- _Task item_
Wherever "mover" appears in the records below, copy the line that holds it.

Stored data:
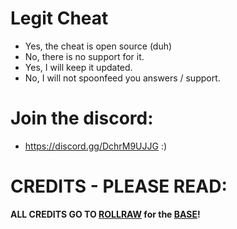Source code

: # Legit Cheat
- Yes, the cheat is open source (duh)
- No, there is no support for it.
- Yes, I will keep it updated.
- No, I will not spoonfeed you answers / support.

# Join the discord:
- https://discord.gg/DchrM9UJJG :)



# CREDITS - PLEASE READ:
**ALL CREDITS GO TO [ROLLRAW](https://github.com/rollraw/) for the [BASE](https://github.com/rollraw/qo0-base)!**
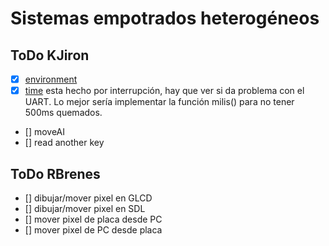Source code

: # Sistemas empotrados heterogéneos

## ToDo KJiron
- [x] [environment](/asteroidsDBG.c)  
- [x] [time](/timerDBG.c) esta hecho por interrupción, hay que ver si da problema con el UART. Lo mejor sería implementar la función milis() para no tener 500ms quemados. 
- [] moveAI
- [] read another key

## ToDo RBrenes

- [] dibujar/mover pixel en GLCD
- [] dibujar/mover pixel en SDL
- [] mover pixel de placa desde PC
- [] mover pixel de PC desde placa

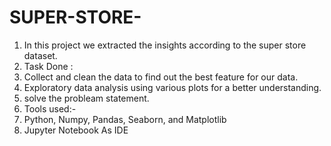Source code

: # SUPER-STORE-
1) In this project we extracted the insights  according to the super store  dataset.
2) Task Done :
3) Collect and clean the data to find out the best feature for our data.
4) Exploratory data analysis using various plots for a better understanding.
5) solve the probleam statement.
6) Tools used:-
7) Python, Numpy, Pandas, Seaborn, and Matplotlib
8) Jupyter Notebook As IDE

- _Result for this exercise_
- [] dibujar/mover pixel en GLCD
- [] dibujar/mover pixel en SDL
- [] mover pixel de placa desde PC
- [] mover pixel de PC desde placa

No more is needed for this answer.